We seldom will sell as bulls, although we did some when prices were way up there. Not now. Anything over 6 wts you really get hit here if they are bulls.

Picked up 5 cow/calf pairs for an average 1,000 a pair. 4 had bull calves and we worked them as soon as we got them in. One had 2 heifer calves, they think they were twins but not totally sure. Cow seemed to be talking to them so will keep her close to see. Calves in the 200 lb range so not new babies but up and going. Checked the cows mouths, got one old cow, 2 older mature and 2 that were in the 4-6 year old range. All were in real good flesh, and calves looked good. One calf had some runny looking eyes so treated it and will watch it for a few days to make sure it clears up before they go to pasture with the bull. Cows all weighed in the 11-1200 range. There were also about 25 purebred angus but no papers that brought in the 1900 to 2200 range. All had calves but too much for my taste. Farm was selling out. The ones I got were not from there, but it doesn't matter, I can make these pencil out if they all raise their calves. Will probably not breed the one old cow back, but the others will hopefully go out with a bull in a week or so. Nice thing is they are all pretty quiet to work around and that is saying alot after being poked and prodded and pushed around at the sale.

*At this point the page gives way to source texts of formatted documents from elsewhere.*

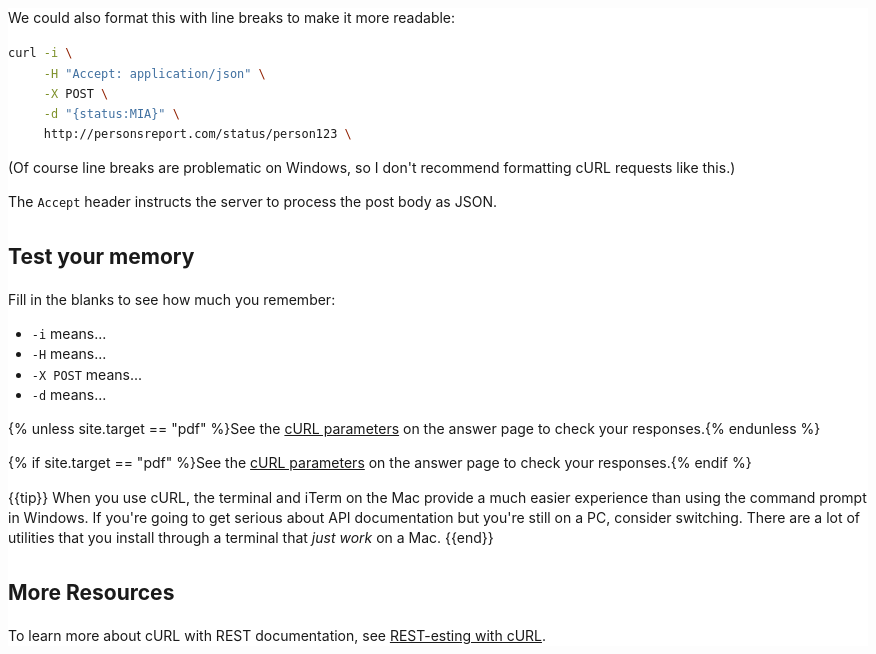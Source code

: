 We could also format this with line breaks to make it more readable:

```bash
curl -i \
     -H "Accept: application/json" \
     -X POST \
     -d "{status:MIA}" \
     http://personsreport.com/status/person123 \
```

(Of course line breaks are problematic on Windows, so I don't recommend formatting cURL requests like this.)

The `Accept` header instructs the server to process the post body as JSON.

## Test your memory

Fill in the blanks to see how much you remember:

* `-i` means...
* `-H` means...
* `-X POST` means...
* `-d` means...

{% unless site.target == "pdf" %}See the <a href="/docapis_answers#curlParameters">cURL parameters</a> on the answer page to check your responses.{% endunless %}

{% if site.target == "pdf" %}See the <a href="#curlParameters">cURL parameters</a> on the answer page to check your responses.{% endif %}

{{tip}} When you use cURL, the terminal and iTerm on the Mac provide a much easier experience than using the command prompt in Windows. If you're going to get serious about API documentation but you're still on a PC, consider switching. There are a lot of utilities that you install through a terminal that <i>just work</i> on a Mac. {{end}}

## More Resources

To learn more about cURL with REST documentation, see [REST-esting with cURL](http://blogs.plexibus.com/2009/01/15/rest-esting-with-curl/).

We have shipped nearly a dozen cows that come up open from the last 2 preg checks and all but 3 had no teeth. So it was time. Have 15 heifers out with the bull but am always looking for some that will have a calf to sell sooner when we cull a group.
May sit on the rest of the calves from the late nov-dec calving group for awhile. Mostly heifers, we are running 70% or more of heifers for both fall 2016 and spring 2017. But better a live heifer than a dead bull.....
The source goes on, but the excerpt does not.